By Anjum Choudhry Nayyar
Pairing up wines with a hot and spicy Indian meal can be tough what with all the turmeric, onions, garam masala and cumin flavours oozing from every whiff. So we enlisted the help of Canadian Sommelier, Andrew von Teichman. Teichman is a partner with Allan Jackson of the Jackson-Triggs brand, in their joint virtual winery, Union Wines. Teichman points out that there are no rules to wine pairing but he has some suggestions on the best pairing for some dishes.
Wines Ideal for an Indian meal
Wines that tend to have a bit more sweetness or have the perception of sweetness tend to be the best match. The heat of the food can be subdued by the presence of sugar. So an off dry wine would be a great way to start. Rieslings are great for this. Some are made bone dry, an off dry Riesling are great.
Gewürztraminer: Another name for this wine is “spicy grape” and these are no-brainers. They’re very aromatic wines, but they have a residual sugar that can combat the sweetness.
Red or white?
You can really do both. You want a red wine that’s a bit lighter in style. So a Pinot Noir or a Gamay noir (Beaujolais). You want something fruity and lighter bodied with Indian food.
White: blended white wines tend to be well suited because they are more versatile. Our Union White has a great blend of Gewürztraminer and Riesling in it with a touch of sweetness.

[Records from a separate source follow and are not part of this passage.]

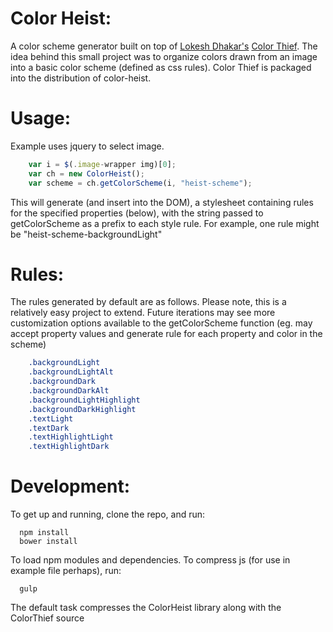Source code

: # Color Heist: 
A color scheme generator built on top of [Lokesh Dhakar's](http://www.lokeshdhakar.com) [Color Thief](http://lokeshdhakar.com/projects/color-thief). The idea behind this small project was to organize colors drawn from an image into a basic color scheme (defined as css rules). Color Thief is packaged into the distribution of color-heist. 


# Usage:
Example uses jquery to select image.
```javascript
	var i = $(.image-wrapper img)[0];
	var ch = new ColorHeist();
	var scheme = ch.getColorScheme(i, "heist-scheme");
```
This will generate (and insert into the DOM), a stylesheet containing rules for the specified properties (below), with the string passed to getColorScheme as a prefix to each style rule. For example, one rule might be "heist-scheme-backgroundLight"

# Rules:
The rules generated by default are as follows. Please note, this is a relatively easy project to extend. Future iterations may see more customization options available to the getColorScheme function (eg. may accept property values and generate rule for each property and color in the scheme)
```css
	.backgroundLight
	.backgroundLightAlt
	.backgroundDark
	.backgroundDarkAlt
	.backgroundLightHighlight
	.backgroundDarkHighlight
	.textLight
	.textDark
	.textHighlightLight
	.textHighlightDark
```


# Development:
To get up and running, clone the repo, and run:
```
  npm install
  bower install
```
To load npm modules and dependencies.
To compress js (for use in example file perhaps), run:
```
  gulp
```
The default task compresses the ColorHeist library along with the ColorThief source
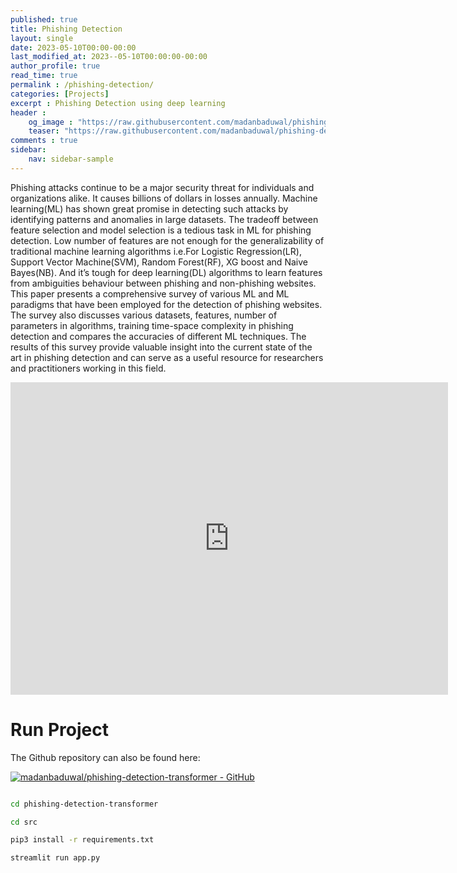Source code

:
 ```yaml
---
published: true
title: Phishing Detection
layout: single
date: 2023-05-10T00:00-00:00
last_modified_at: 2023--05-10T00:00:00-00:00
author_profile: true
read_time: true
permalink : /phishing-detection/
categories: [Projects]
excerpt : Phishing Detection using deep learning
header :
    og_image : "https://raw.githubusercontent.com/madanbaduwal/phishing-detection-transformer/main/docs/gif.gif"
    teaser: "https://raw.githubusercontent.com/madanbaduwal/phishing-detection-transformer/main/docs/gif.gif"
comments : true
sidebar:
    nav: sidebar-sample
---
```


Phishing attacks continue to be a major security threat
for individuals and organizations alike. It causes billions
of dollars in losses annually. Machine learning(ML) has
shown great promise in detecting such attacks by identifying patterns and anomalies in large datasets. The tradeoff between feature selection and model selection is a tedious task in ML for phishing detection. Low number
of features are not enough for the generalizability of traditional machine learning algorithms i.e.For Logistic Regression(LR), Support Vector Machine(SVM), Random Forest(RF), XG boost and Naive Bayes(NB). And it’s tough for
deep learning(DL) algorithms to learn features from ambiguities behaviour between phishing and non-phishing websites. This paper presents a comprehensive survey of various ML and ML paradigms that have been employed for
the detection of phishing websites. The survey also discusses various datasets, features, number of parameters in
algorithms, training time-space complexity in phishing detection and compares the accuracies of different ML techniques. The results of this survey provide valuable insight
into the current state of the art in phishing detection and can
serve as a useful resource for researchers and practitioners
working in this field.


<iframe width="700" height="500" src="https://youtu.be/_Tv3nT6WqzU" frameborder="0" allow="accelerometer; autoplay; encrypted-media; gyroscope; picture-in-picture" allowfullscreen></iframe>

<br>

# Run Project 

The Github repository can also be found here:

[![madanbaduwal/phishing-detection-transformer - GitHub](https://gh-card.dev/repos/madanbaduwal/phishing-detection-transformer.svg)](https://github.com/madanbaduwal/phishing-detection-transformer)
```bash

cd phishing-detection-transformer

cd src

pip3 install -r requirements.txt

streamlit run app.py

```
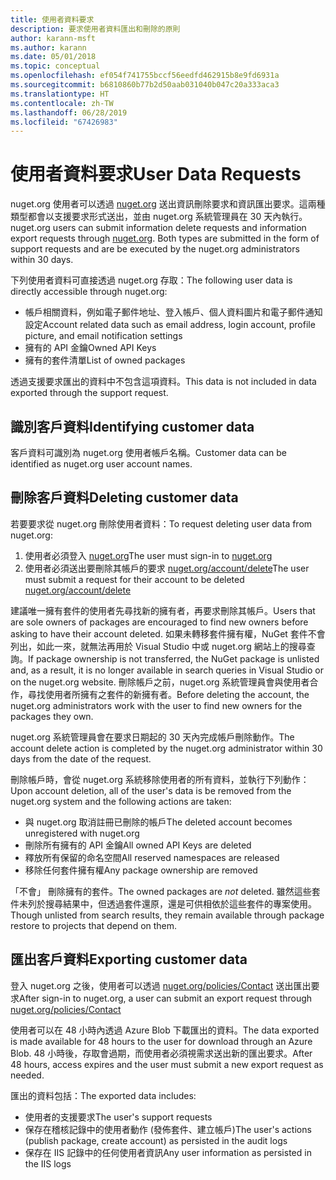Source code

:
 ```yaml
---
title: 使用者資料要求
description: 要求使用者資料匯出和刪除的原則
author: karann-msft
ms.author: karann
ms.date: 05/01/2018
ms.topic: conceptual
ms.openlocfilehash: ef054f741755bccf56eedfd462915b8e9fd6931a
ms.sourcegitcommit: b6810860b77b2d50aab031040b047c20a333aca3
ms.translationtype: HT
ms.contentlocale: zh-TW
ms.lasthandoff: 06/28/2019
ms.locfileid: "67426983"
---
```

# <a name="user-data-requests"></a><span data-ttu-id="805ec-103">使用者資料要求</span><span class="sxs-lookup"><span data-stu-id="805ec-103">User Data Requests</span></span>

<span data-ttu-id="805ec-104">nuget.org 使用者可以透過 [nuget.org](https://www.nuget.org) 送出資訊刪除要求和資訊匯出要求。這兩種類型都會以支援要求形式送出，並由 nuget.org 系統管理員在 30 天內執行。</span><span class="sxs-lookup"><span data-stu-id="805ec-104">nuget.org users can submit information delete requests and information export requests through [nuget.org](https://www.nuget.org). Both types are submitted in the form of support requests and are be executed by the nuget.org administrators within 30 days.</span></span>

<span data-ttu-id="805ec-105">下列使用者資料可直接透過 nuget.org 存取：</span><span class="sxs-lookup"><span data-stu-id="805ec-105">The following user data is directly accessible through nuget.org:</span></span>

* <span data-ttu-id="805ec-106">帳戶相關資料，例如電子郵件地址、登入帳戶、個人資料圖片和電子郵件通知設定</span><span class="sxs-lookup"><span data-stu-id="805ec-106">Account related data such as email address, login account, profile picture, and email notification settings</span></span>
* <span data-ttu-id="805ec-107">擁有的 API 金鑰</span><span class="sxs-lookup"><span data-stu-id="805ec-107">Owned API Keys</span></span>
* <span data-ttu-id="805ec-108">擁有的套件清單</span><span class="sxs-lookup"><span data-stu-id="805ec-108">List of owned packages</span></span>

<span data-ttu-id="805ec-109">透過支援要求匯出的資料中不包含這項資料。</span><span class="sxs-lookup"><span data-stu-id="805ec-109">This data is not included in data exported through the support request.</span></span>

## <a name="identifying-customer-data"></a><span data-ttu-id="805ec-110">識別客戶資料</span><span class="sxs-lookup"><span data-stu-id="805ec-110">Identifying customer data</span></span>

<span data-ttu-id="805ec-111">客戶資料可識別為 nuget.org 使用者帳戶名稱。</span><span class="sxs-lookup"><span data-stu-id="805ec-111">Customer data can be identified as nuget.org user account names.</span></span>

## <a name="deleting-customer-data"></a><span data-ttu-id="805ec-112">刪除客戶資料</span><span class="sxs-lookup"><span data-stu-id="805ec-112">Deleting customer data</span></span>

<span data-ttu-id="805ec-113">若要要求從 nuget.org 刪除使用者資料：</span><span class="sxs-lookup"><span data-stu-id="805ec-113">To request deleting user data from nuget.org:</span></span>

1. <span data-ttu-id="805ec-114">使用者必須登入 [nuget.org](https://www.nuget.org)</span><span class="sxs-lookup"><span data-stu-id="805ec-114">The user must sign-in to [nuget.org](https://www.nuget.org)</span></span>
1. <span data-ttu-id="805ec-115">使用者必須送出要刪除其帳戶的要求 [nuget.org/account/delete](https://www.nuget.org/account/delete)</span><span class="sxs-lookup"><span data-stu-id="805ec-115">The user must submit a request for their account to be deleted [nuget.org/account/delete](https://www.nuget.org/account/delete)</span></span>

<span data-ttu-id="805ec-116">建議唯一擁有套件的使用者先尋找新的擁有者，再要求刪除其帳戶。</span><span class="sxs-lookup"><span data-stu-id="805ec-116">Users that are sole owners of packages are encouraged to find new owners before asking to have their account deleted.</span></span> <span data-ttu-id="805ec-117">如果未轉移套件擁有權，NuGet 套件不會列出，如此一來，就無法再用於 Visual Studio 中或 nuget.org 網站上的搜尋查詢。</span><span class="sxs-lookup"><span data-stu-id="805ec-117">If package ownership is not transferred, the NuGet package is unlisted and, as a result, it is no longer available in search queries in Visual Studio or on the nuget.org website.</span></span> <span data-ttu-id="805ec-118">刪除帳戶之前，nuget.org 系統管理員會與使用者合作，尋找使用者所擁有之套件的新擁有者。</span><span class="sxs-lookup"><span data-stu-id="805ec-118">Before deleting the account, the nuget.org administrators work with the user to find new owners for the packages they own.</span></span>

<span data-ttu-id="805ec-119">nuget.org 系統管理員會在要求日期起的 30 天內完成帳戶刪除動作。</span><span class="sxs-lookup"><span data-stu-id="805ec-119">The account delete action is completed by the nuget.org administrator within 30 days from the date of the request.</span></span>

<span data-ttu-id="805ec-120">刪除帳戶時，會從 nuget.org 系統移除使用者的所有資料，並執行下列動作：</span><span class="sxs-lookup"><span data-stu-id="805ec-120">Upon account deletion, all of the user's data is be removed from the nuget.org system and the following actions are taken:</span></span>

* <span data-ttu-id="805ec-121">與 nuget.org 取消註冊已刪除的帳戶</span><span class="sxs-lookup"><span data-stu-id="805ec-121">The deleted account becomes unregistered with nuget.org</span></span>
* <span data-ttu-id="805ec-122">刪除所有擁有的 API 金鑰</span><span class="sxs-lookup"><span data-stu-id="805ec-122">All owned API Keys are deleted</span></span>
* <span data-ttu-id="805ec-123">釋放所有保留的命名空間</span><span class="sxs-lookup"><span data-stu-id="805ec-123">All reserved namespaces are released</span></span>
* <span data-ttu-id="805ec-124">移除任何套件擁有權</span><span class="sxs-lookup"><span data-stu-id="805ec-124">Any package ownership are removed</span></span>

<span data-ttu-id="805ec-125">「不會」  刪除擁有的套件。</span><span class="sxs-lookup"><span data-stu-id="805ec-125">The owned packages are *not* deleted.</span></span> <span data-ttu-id="805ec-126">雖然這些套件未列於搜尋結果中，但透過套件還原，還是可供相依於這些套件的專案使用。</span><span class="sxs-lookup"><span data-stu-id="805ec-126">Though unlisted from search results, they remain available through package restore to projects that depend on them.</span></span>

## <a name="exporting-customer-data"></a><span data-ttu-id="805ec-127">匯出客戶資料</span><span class="sxs-lookup"><span data-stu-id="805ec-127">Exporting customer data</span></span>

<span data-ttu-id="805ec-128">登入 nuget.org 之後，使用者可以透過 [nuget.org/policies/Contact](https://www.nuget.org/policies/Contact) 送出匯出要求</span><span class="sxs-lookup"><span data-stu-id="805ec-128">After sign-in to nuget.org, a user can submit an export request through [nuget.org/policies/Contact](https://www.nuget.org/policies/Contact)</span></span>

<span data-ttu-id="805ec-129">使用者可以在 48 小時內透過 Azure Blob 下載匯出的資料。</span><span class="sxs-lookup"><span data-stu-id="805ec-129">The data exported is made available for 48 hours to the user for download through an Azure Blob.</span></span> <span data-ttu-id="805ec-130">48 小時後，存取會過期，而使用者必須視需求送出新的匯出要求。</span><span class="sxs-lookup"><span data-stu-id="805ec-130">After 48 hours, access expires and the user must submit a new export request as needed.</span></span>

<span data-ttu-id="805ec-131">匯出的資料包括：</span><span class="sxs-lookup"><span data-stu-id="805ec-131">The exported data includes:</span></span>

* <span data-ttu-id="805ec-132">使用者的支援要求</span><span class="sxs-lookup"><span data-stu-id="805ec-132">The user's support requests</span></span>
* <span data-ttu-id="805ec-133">保存在稽核記錄中的使用者動作 (發佈套件、建立帳戶)</span><span class="sxs-lookup"><span data-stu-id="805ec-133">The user's actions (publish package, create account) as persisted in the audit logs</span></span>
* <span data-ttu-id="805ec-134">保存在 IIS 記錄中的任何使用者資訊</span><span class="sxs-lookup"><span data-stu-id="805ec-134">Any user information as persisted in the IIS logs</span></span>
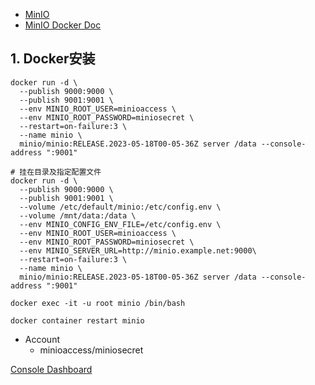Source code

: - [MinIO](https://hub.docker.com/r/minio/minio) 
- [MinIO Docker Doc](https://min.io/docs/minio/container/index.html) 

## 1. Docker安装
```shell
docker run -d \
  --publish 9000:9000 \
  --publish 9001:9001 \
  --env MINIO_ROOT_USER=minioaccess \
  --env MINIO_ROOT_PASSWORD=miniosecret \
  --restart=on-failure:3 \
  --name minio \
  minio/minio:RELEASE.2023-05-18T00-05-36Z server /data --console-address ":9001"

# 挂在目录及指定配置文件
docker run -d \
  --publish 9000:9000 \
  --publish 9001:9001 \
  --volume /etc/default/minio:/etc/config.env \
  --volume /mnt/data:/data \
  --env MINIO_CONFIG_ENV_FILE=/etc/config.env \
  --env MINIO_ROOT_USER=minioaccess \
  --env MINIO_ROOT_PASSWORD=miniosecret \
  --env MINIO_SERVER_URL=http://minio.example.net:9000\
  --restart=on-failure:3 \
  --name minio \
  minio/minio:RELEASE.2023-05-18T00-05-36Z server /data --console-address ":9001"

docker exec -it -u root minio /bin/bash

docker container restart minio
```

- Account
  - minioaccess/miniosecret

[Console Dashboard](http://localhost:9001)
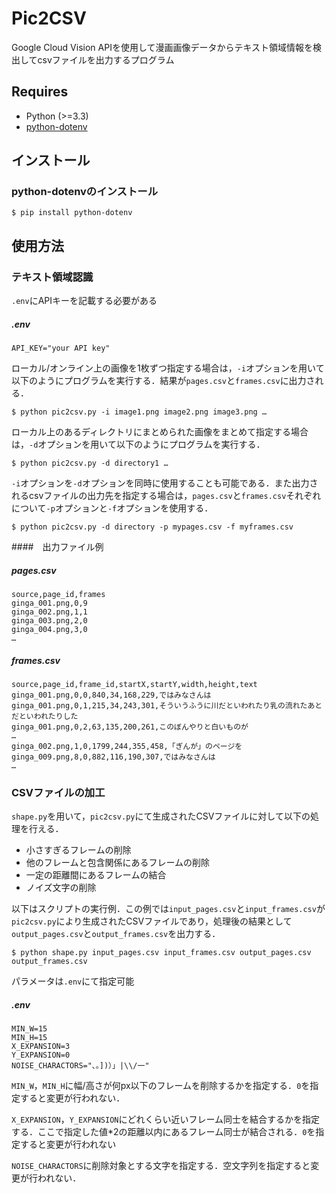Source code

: Pic2CSV
=============

Google Cloud Vision APIを使用して漫画画像データからテキスト領域情報を検出してcsvファイルを出力するプログラム

## Requires
- Python (>=3.3)
- [python-dotenv](https://github.com/theskumar/python-dotenv)

## インストール
### python-dotenvのインストール
```
$ pip install python-dotenv
```

## 使用方法
### テキスト領域認識
`.env`にAPIキーを記載する必要がある

##### .env
```
API_KEY="your API key"
```

ローカル/オンライン上の画像を1枚ずつ指定する場合は，`-i`オプションを用いて以下のようにプログラムを実行する．結果が`pages.csv`と`frames.csv`に出力される．
```
$ python pic2csv.py -i image1.png image2.png image3.png …
```
ローカル上のあるディレクトリにまとめられた画像をまとめて指定する場合は，`-d`オプションを用いて以下のようにプログラムを実行する．
```
$ python pic2csv.py -d directory1 …
```
`-i`オプションを`-d`オプションを同時に使用することも可能である．また出力されるcsvファイルの出力先を指定する場合は，`pages.csv`と`frames.csv`それぞれについて`-p`オプションと`-f`オプションを使用する．

```
$ python pic2csv.py -d directory -p mypages.csv -f myframes.csv
```

####　出力ファイル例
##### pages.csv
```
source,page_id,frames
ginga_001.png,0,9
ginga_002.png,1,1
ginga_003.png,2,0
ginga_004.png,3,0
…
```

##### frames.csv
```
source,page_id,frame_id,startX,startY,width,height,text
ginga_001.png,0,0,840,34,168,229,ではみなさんは
ginga_001.png,0,1,215,34,243,301,そういうふうに川だといわれたり乳の流れたあとだといわれたりした
ginga_001.png,0,2,63,135,200,261,このぼんやりと白いものが
…
ginga_002.png,1,0,1799,244,355,458,「ぎんが」のページを
ginga_009.png,8,0,882,116,190,307,ではみなさんは
…
```


### CSVファイルの加工
`shape.py`を用いて，`pic2csv.py`にて生成されたCSVファイルに対して以下の処理を行える．

- 小さすぎるフレームの削除
- 他のフレームと包含関係にあるフレームの削除
- 一定の距離間にあるフレームの結合
- ノイズ文字の削除


以下はスクリプトの実行例．この例では`input_pages.csv`と`input_frames.csv`が`pic2csv.py`により生成されたCSVファイルであり，処理後の結果として`output_pages.csv`と`output_frames.csv`を出力する．
```
$ python shape.py input_pages.csv input_frames.csv output_pages.csv output_frames.csv
```

パラメータは`.env`にて指定可能
##### .env
```
MIN_W=15
MIN_H=15
X_EXPANSION=3
Y_EXPANSION=0
NOISE_CHARACTORS="、。])）」|\\/一"
```

`MIN_W`，`MIN_H`に幅/高さが何px以下のフレームを削除するかを指定する．`0`を指定すると変更が行われない．

`X_EXPANSION`，`Y_EXPANSION`にどれくらい近いフレーム同士を結合するかを指定する．ここで指定した値*2の距離以内にあるフレーム同士が結合される．`0`を指定すると変更が行われない

`NOISE_CHARACTORS`に削除対象とする文字を指定する．空文字列を指定すると変更が行われない．
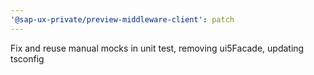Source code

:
 ```yaml
---
'@sap-ux-private/preview-middleware-client': patch
---
```


Fix and reuse manual mocks in unit test, removing ui5Facade, updating tsconfig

Rose: these are a great idea. On average they seem sweeter but in general they’re an off dry wine, they’re chilled down and they’re fruity so they offset a bit of the spice. Summer is a great time to have a rose. They’re really refreshing.
Wine for appetizers:
There are loads of flavours in Indian appetizers, so I’m a big fan of Sauvignon Blanc as way to come alongside of the excitement of the food in your mouth and this wine hits you with a flavor that’s equally fruity and zesty. The sauvignon Blanc is zesty and vibrant and has real character, with lots of aromatics. It’s extremely refreshing as well. The sauvignon Blanc has a bit more acidity and helps to create salivation in your mouth.
Wine for a hardier dish (such as lamb or goat)
I would look at a new world red wine, something from Australia or California. Tyr to avoid higher alcohol wines. The higher the alcohol could clash with the dish, and can be pretty abrasive on the food.
Wines to avoid with Indian food:
I would avoid wines high in tannins so big huge bold reds wouldn’t be the best fit. A real red zinfandel would be too overpowering.
For more information on Union Wines visit: www.unionwines.com
At the age of 16, Andrew started his career at family owned Pelee Island Winery, in Leamington, Ontario. Over the course of several summers while in his teens, Andrew worked as a cellar hand, cleaning barrels and scrubbing floors and spent time in the vineyards, pruning, and learning about grape growing. While studying at Huron College, at the University of Western Ontario, Andrew continued to work at the winery in marketing, designing the first e-commerce wine web site in Canada, followed by a full time role in on premise sales after graduating. After 10 years at Pelee Island, followed by over three years at Vincor, Andrew followed his entrepreneurial passion by partnering with Allan Jackson for Union Wines.